That being said, here at NNHS we DO use blank firing prop guns with real blanks. However BOTH MYSELF and MY BOSS have LTC's in the state of Massachusetts with extensive firearms training and we have permission from the school administration and STRICT handling and training policies are enforced. Not only that but the guns we have (We have .38 Caliber Magnum revolver pistols) are specifically PROP guns, they cannot fire real bullets, the barrels are plugged and non-blanks will not fit in the chambers. They were purchases specifically as prop weapons. *NEVER USE A REAL GUN AS A PROP WEAPON!!!!* This is how people CAN DIE and HAVE DIED. People use real guns as prop guns without proper training or technique and even though they may be blanks, they can still fire small shrapnel from the casing as well as the powder itself at HIGH velocity. If any of that shrapnel leaves the barrel it will be propelled at the same velocity as a REAL bullet. Please look up the death of Brandon Lee (Bruce Lee's son) for an example of this. 

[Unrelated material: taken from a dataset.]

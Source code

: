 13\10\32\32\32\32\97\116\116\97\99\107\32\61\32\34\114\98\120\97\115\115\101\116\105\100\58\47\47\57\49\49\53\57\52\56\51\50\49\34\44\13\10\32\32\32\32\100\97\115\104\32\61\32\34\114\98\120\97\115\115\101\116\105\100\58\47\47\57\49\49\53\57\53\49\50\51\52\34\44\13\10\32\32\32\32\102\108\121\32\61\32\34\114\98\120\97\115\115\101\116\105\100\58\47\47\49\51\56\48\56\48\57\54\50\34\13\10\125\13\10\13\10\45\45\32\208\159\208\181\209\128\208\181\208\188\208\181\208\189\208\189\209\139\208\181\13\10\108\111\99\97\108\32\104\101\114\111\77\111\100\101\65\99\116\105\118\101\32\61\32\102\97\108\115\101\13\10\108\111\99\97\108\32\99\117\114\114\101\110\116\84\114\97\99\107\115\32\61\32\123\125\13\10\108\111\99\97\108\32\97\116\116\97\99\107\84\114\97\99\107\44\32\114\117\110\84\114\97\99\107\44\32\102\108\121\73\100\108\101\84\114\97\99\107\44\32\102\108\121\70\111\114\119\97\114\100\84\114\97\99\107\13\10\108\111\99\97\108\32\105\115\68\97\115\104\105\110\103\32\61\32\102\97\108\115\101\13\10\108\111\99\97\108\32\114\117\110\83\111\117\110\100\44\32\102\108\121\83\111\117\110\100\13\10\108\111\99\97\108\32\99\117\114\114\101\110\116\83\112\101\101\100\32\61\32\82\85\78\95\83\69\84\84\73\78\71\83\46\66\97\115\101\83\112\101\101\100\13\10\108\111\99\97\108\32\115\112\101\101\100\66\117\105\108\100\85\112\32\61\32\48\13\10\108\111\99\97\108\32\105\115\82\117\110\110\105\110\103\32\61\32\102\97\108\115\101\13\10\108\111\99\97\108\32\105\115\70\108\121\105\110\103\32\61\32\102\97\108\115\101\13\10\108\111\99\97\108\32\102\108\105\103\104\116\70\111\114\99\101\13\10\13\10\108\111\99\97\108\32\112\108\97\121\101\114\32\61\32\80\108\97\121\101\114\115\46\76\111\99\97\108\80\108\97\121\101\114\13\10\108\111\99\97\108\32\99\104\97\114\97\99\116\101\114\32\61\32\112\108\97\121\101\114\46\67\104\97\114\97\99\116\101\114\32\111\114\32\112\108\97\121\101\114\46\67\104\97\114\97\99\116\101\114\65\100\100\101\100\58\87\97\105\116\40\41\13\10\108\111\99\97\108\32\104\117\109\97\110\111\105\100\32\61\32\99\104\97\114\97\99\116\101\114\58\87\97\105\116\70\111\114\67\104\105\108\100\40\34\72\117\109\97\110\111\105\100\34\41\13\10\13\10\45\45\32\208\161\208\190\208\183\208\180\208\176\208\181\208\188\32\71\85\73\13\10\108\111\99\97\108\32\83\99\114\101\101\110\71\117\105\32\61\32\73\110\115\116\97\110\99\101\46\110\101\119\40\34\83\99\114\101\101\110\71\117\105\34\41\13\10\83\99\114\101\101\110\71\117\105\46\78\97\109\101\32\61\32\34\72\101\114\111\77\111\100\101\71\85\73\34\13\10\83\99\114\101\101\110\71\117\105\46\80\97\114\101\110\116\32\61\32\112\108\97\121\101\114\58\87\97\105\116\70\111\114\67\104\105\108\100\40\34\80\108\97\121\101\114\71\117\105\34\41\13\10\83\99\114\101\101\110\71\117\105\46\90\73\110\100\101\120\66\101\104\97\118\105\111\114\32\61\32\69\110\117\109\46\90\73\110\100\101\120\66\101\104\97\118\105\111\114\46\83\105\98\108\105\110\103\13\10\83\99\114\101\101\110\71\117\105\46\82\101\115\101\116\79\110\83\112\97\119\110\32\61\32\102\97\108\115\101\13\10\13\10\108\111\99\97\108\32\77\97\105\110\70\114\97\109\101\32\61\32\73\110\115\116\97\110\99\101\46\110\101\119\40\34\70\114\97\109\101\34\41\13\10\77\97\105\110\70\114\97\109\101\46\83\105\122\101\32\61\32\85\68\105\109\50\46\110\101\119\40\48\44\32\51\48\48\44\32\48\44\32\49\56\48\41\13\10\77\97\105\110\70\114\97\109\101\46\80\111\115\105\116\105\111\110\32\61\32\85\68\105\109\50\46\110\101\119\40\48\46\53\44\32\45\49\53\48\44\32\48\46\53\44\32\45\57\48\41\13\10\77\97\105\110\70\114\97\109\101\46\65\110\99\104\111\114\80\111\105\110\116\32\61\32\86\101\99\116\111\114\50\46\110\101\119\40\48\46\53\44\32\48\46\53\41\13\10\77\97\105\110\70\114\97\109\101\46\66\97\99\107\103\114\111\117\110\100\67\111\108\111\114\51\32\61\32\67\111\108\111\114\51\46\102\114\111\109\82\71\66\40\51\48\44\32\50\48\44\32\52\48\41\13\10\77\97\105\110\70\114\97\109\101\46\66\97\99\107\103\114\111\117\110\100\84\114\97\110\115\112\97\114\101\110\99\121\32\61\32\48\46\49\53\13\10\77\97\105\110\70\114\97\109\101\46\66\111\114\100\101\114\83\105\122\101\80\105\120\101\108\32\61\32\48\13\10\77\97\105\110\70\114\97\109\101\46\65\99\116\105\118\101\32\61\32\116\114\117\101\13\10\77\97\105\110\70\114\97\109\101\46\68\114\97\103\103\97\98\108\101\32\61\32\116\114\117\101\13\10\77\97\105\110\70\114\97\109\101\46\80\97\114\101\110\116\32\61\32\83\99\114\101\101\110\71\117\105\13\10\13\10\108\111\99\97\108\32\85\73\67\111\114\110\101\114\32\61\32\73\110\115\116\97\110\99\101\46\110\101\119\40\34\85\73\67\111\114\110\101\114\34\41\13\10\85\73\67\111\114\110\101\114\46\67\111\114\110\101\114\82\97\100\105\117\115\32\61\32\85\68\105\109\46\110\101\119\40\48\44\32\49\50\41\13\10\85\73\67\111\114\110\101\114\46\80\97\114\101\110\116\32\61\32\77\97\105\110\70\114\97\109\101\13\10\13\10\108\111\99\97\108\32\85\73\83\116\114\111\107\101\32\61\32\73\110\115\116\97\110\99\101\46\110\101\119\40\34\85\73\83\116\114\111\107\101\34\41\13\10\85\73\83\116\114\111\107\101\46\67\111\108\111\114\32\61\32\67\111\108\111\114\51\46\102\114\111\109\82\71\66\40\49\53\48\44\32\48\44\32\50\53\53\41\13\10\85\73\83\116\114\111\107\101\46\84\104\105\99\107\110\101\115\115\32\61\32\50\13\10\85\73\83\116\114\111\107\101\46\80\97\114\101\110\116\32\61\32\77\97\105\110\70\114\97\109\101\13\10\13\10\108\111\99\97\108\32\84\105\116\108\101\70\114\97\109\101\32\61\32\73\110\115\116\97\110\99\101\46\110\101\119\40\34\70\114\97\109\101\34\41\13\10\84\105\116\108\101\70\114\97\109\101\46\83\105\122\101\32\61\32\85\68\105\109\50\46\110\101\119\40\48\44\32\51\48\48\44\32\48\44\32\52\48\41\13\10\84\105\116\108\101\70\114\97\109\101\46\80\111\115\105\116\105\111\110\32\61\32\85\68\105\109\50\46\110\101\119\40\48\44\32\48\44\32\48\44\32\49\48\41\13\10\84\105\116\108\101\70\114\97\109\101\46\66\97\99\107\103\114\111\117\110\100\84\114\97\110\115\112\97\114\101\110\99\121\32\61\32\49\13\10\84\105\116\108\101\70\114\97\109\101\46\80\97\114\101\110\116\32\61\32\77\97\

STRICT PROCEDURES MUST BE FOLLOWED (These are the procedures we use)

1. The firearm must be specifically a prop firearm! Plugged Barrel, Unable to accept real rounds.
2. The firearm(s) are kept UNLOADED in a locked safe up until about 20 minutes before use. Only myself and my boss have the combination/key
3. ALL students are lectured (ALL OF THEM, not just the ones firing) about firearm safety throughout the ENTIRE rehearsal process.
4. Any misuse of or fooling with the weapon during the show or rehearsal process WILL result in disciplinary action NO IF, AND'S, OR BUT'S.
5. The firearm when not on stage is handled ONLY by myself or my boss, the firearm is handed to the student(s) using the firearm on stage ONLY by myself or my boss already loaded and ready to go. No other students are allowed to touch the firearm.
6. The firearm is prepped and loaded ONLY by myself or my boss.
7. When the firearm comes off stage it is IMMEDIATELY handed to myself or my boss
8. When the firearm is used for the last time during the performance, it IMMEDIATELY comes off stage is handed to myself or my boss and immediately UNLOADED and placed in the safe and LOCKED.
9. The firearm is NEVER pointed at ANYONE directly, it is ALWAYS aimed to the left or to the right of the intended "target." From the audience, no one can tell if the firearm is aimed upstage or downstage of the intended "target" so in case a piece of shrapnel does somehow come out of the barrel (even though this is theoretically not possible with a prop gun) it will not hit anyone. 
10. ALL personnel within 20 feet of the firearm while it's firing is wearing ear protection.
11. The firearm is NEVER pointed in the direction of the audience.
12. When the firearm is on stage but not being used, it is ALWAYS pointed in a safe direction, usually the floor or the ceiling. 

Firearm safety is NOT a joke, I AM a licensed firearms user in the state of Massachusetts. I do IPDA shooting around New England and I DO NOT recommend using blanks UNLESS you yourself (which I guarantee you don't) or someone on your crew is also licensed in YOUR state. Especially considering you are in New York State where handgun licenses are VERY difficult to procure. Also knowing New York and their detailed theatre laws, there is most likely a weapons master requirement for any theatre that wants to use a blank firing prop firearm. So unless you or one of your fellow students has a father who is a police officer and is willing to supervise. I would definitely recommend the No blanks and a 1x4 piece of wood method.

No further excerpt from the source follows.